The chief executive of British music publisher EMI's new private equity owners pledged to drop recording artists who were not working hard enough for the label and change the pay system for executives at the company, the Financial Times reported yesterday.
Citing an internal company memo it obtained, the business daily said that Guy Hands, head of Terra Firma, which won control of EMI in August, envisioned "fundamental change" at the music label.
EMI, the world's third-biggest music company, is home to The Beatles and Coldplay. Its roster also includes The Rolling Stones, David Bowie, Janet Jackson, Norah Jones, Robbie Williams and The Spice Girls.
Without mentioning any artists, Hands wrote: "While many spend huge amounts of time working with their label to promote, perfect and endorse their music, some unfortunately simply focus on negotiating for the maximum advance ... advances which are often never repaid."

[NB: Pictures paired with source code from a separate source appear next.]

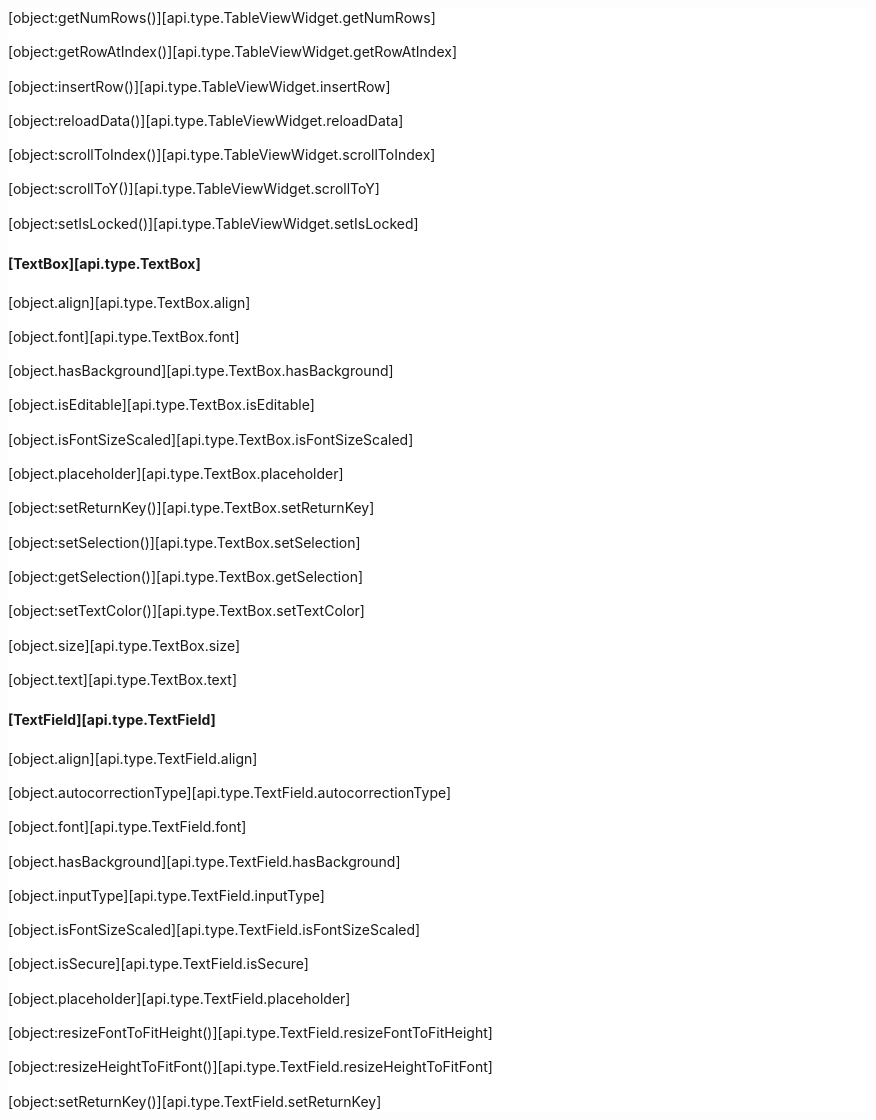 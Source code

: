 <p class="index">[object:getNumRows()][api.type.TableViewWidget.getNumRows]</p>

<p class="index">[object:getRowAtIndex()][api.type.TableViewWidget.getRowAtIndex]</p>

<p class="index">[object:insertRow()][api.type.TableViewWidget.insertRow]</p>

<p class="index">[object:reloadData()][api.type.TableViewWidget.reloadData]</p>

<p class="index">[object:scrollToIndex()][api.type.TableViewWidget.scrollToIndex]</p>

<p class="index">[object:scrollToY()][api.type.TableViewWidget.scrollToY]</p>

<p class="index">[object:setIsLocked()][api.type.TableViewWidget.setIsLocked]</p>


#### [TextBox][api.type.TextBox]

<p class="index">[object.align][api.type.TextBox.align]</p>

<p class="index">[object.font][api.type.TextBox.font]</p>

<p class="index">[object.hasBackground][api.type.TextBox.hasBackground]</p>

<p class="index">[object.isEditable][api.type.TextBox.isEditable]</p>

<p class="index">[object.isFontSizeScaled][api.type.TextBox.isFontSizeScaled]</p>

<p class="index">[object.placeholder][api.type.TextBox.placeholder]</p>

<p class="index">[object:setReturnKey()][api.type.TextBox.setReturnKey]</p>

<p class="index">[object:setSelection()][api.type.TextBox.setSelection]</p>

<p class="index">[object:getSelection()][api.type.TextBox.getSelection]</p>

<p class="index">[object:setTextColor()][api.type.TextBox.setTextColor]</p>

<p class="index">[object.size][api.type.TextBox.size]</p>

<p class="index">[object.text][api.type.TextBox.text]</p>


#### [TextField][api.type.TextField]

<p class="index">[object.align][api.type.TextField.align]</p>

<p class="index">[object.autocorrectionType][api.type.TextField.autocorrectionType]</p>

<p class="index">[object.font][api.type.TextField.font]</p>

<p class="index">[object.hasBackground][api.type.TextField.hasBackground]</p>

<p class="index">[object.inputType][api.type.TextField.inputType]</p>

<p class="index">[object.isFontSizeScaled][api.type.TextField.isFontSizeScaled]</p>

<p class="index">[object.isSecure][api.type.TextField.isSecure]</p>

<p class="index">[object.placeholder][api.type.TextField.placeholder]</p>

<p class="index">[object:resizeFontToFitHeight()][api.type.TextField.resizeFontToFitHeight]</p>

<p class="index">[object:resizeHeightToFitFont()][api.type.TextField.resizeHeightToFitFont]</p>

<p class="index">[object:setReturnKey()][api.type.TextField.setReturnKey]</p>


[linkAPIZip]: https://github.com/coronalabs/corona-docs/archive/gh-pages.zip
[linkDailyBuild]: http://developer.coronalabs.com/downloads/daily-builds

In the memo, which was sent out this week, he added that once EMI's own standards were raised, "it will be open to us to choose which artists we wish to work with and promote."

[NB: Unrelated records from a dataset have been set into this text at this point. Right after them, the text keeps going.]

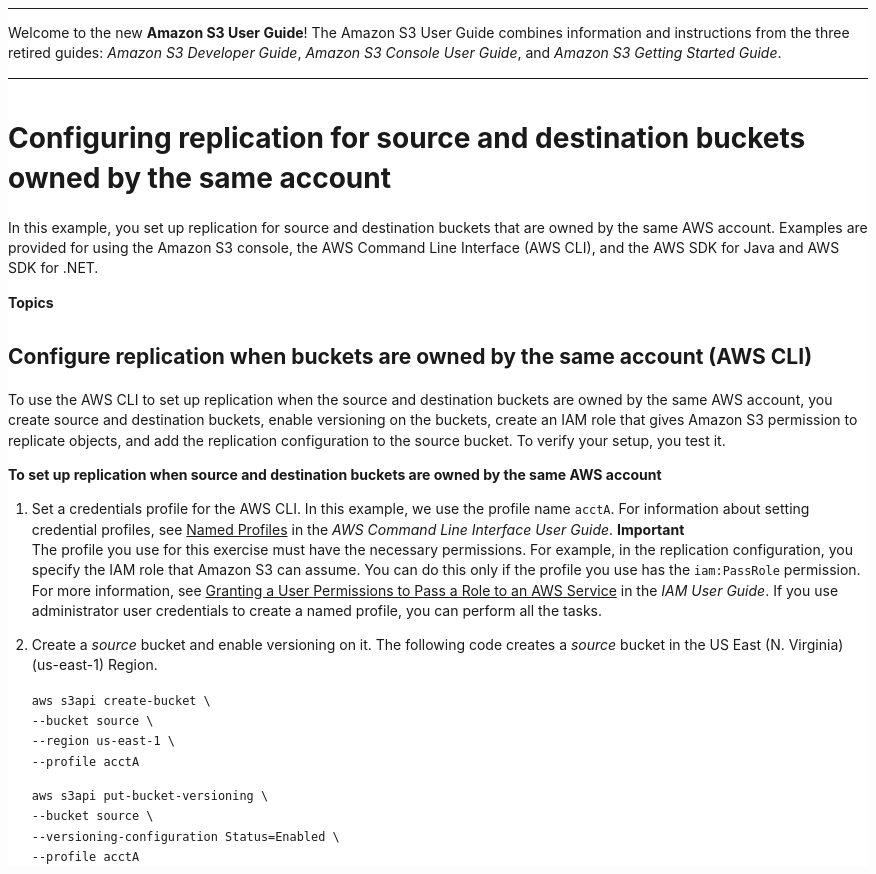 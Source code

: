 --------

Welcome to the new **Amazon S3 User Guide**\! The Amazon S3 User Guide combines information and instructions from the three retired guides: *Amazon S3 Developer Guide*, *Amazon S3 Console User Guide*, and *Amazon S3 Getting Started Guide*\.

--------

# Configuring replication for source and destination buckets owned by the same account<a name="replication-walkthrough1"></a>

In this example, you set up replication for source and destination buckets that are owned by the same AWS account\. Examples are provided for using the Amazon S3 console, the AWS Command Line Interface \(AWS CLI\), and the AWS SDK for Java and AWS SDK for \.NET\.

**Topics**

## Configure replication when buckets are owned by the same account \(AWS CLI\)<a name="replication-ex1-cli"></a>

To use the AWS CLI to set up replication when the source and destination buckets are owned by the same AWS account, you create source and destination buckets, enable versioning on the buckets, create an IAM role that gives Amazon S3 permission to replicate objects, and add the replication configuration to the source bucket\. To verify your setup, you test it\.

**To set up replication when source and destination buckets are owned by the same AWS account**

1. Set a credentials profile for the AWS CLI\. In this example, we use the profile name `acctA`\. For information about setting credential profiles, see [Named Profiles](https://docs.aws.amazon.com/cli/latest/userguide/cli-multiple-profiles.html) in the *AWS Command Line Interface User Guide*\. 
**Important**  
The profile you use for this exercise must have the necessary permissions\. For example, in the replication configuration, you specify the IAM role that Amazon S3 can assume\. You can do this only if the profile you use has the `iam:PassRole` permission\. For more information, see [Granting a User Permissions to Pass a Role to an AWS Service](https://docs.aws.amazon.com/IAM/latest/UserGuide/id_roles_use_passrole.html) in the *IAM User Guide*\. If you use administrator user credentials to create a named profile, you can perform all the tasks\. 

1. Create a *source* bucket and enable versioning on it\. The following code creates a *source* bucket in the US East \(N\. Virginia\) \(us\-east\-1\) Region\.

   

   ```
   aws s3api create-bucket \
   --bucket source \
   --region us-east-1 \
   --profile acctA
   ```

   ```
   aws s3api put-bucket-versioning \
   --bucket source \
   --versioning-configuration Status=Enabled \
   --profile acctA
   ```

Hands also said that EMI's compensation system for recording executives "does not encourage the right behaviors or reward the right actions."
At EMI, executives are rewarded for signing up new acts, regardless of whether or not the label receives a return on the advance it has put forth.
"What worries me is that the existing structures have been put in over a couple of decades and unpicking them in a way that releases the good in the company is not going to happen overnight," Hands wrote.
The British music publisher is struggling with sliding sales in the US and said earlier this year that it would not pay any more shareholder dividends until 2009.
Terra Firma's bid valued the company at ?3.2 billion (US$6.7 billion), including debt, after a lengthy takeover battle with US group Warner Music.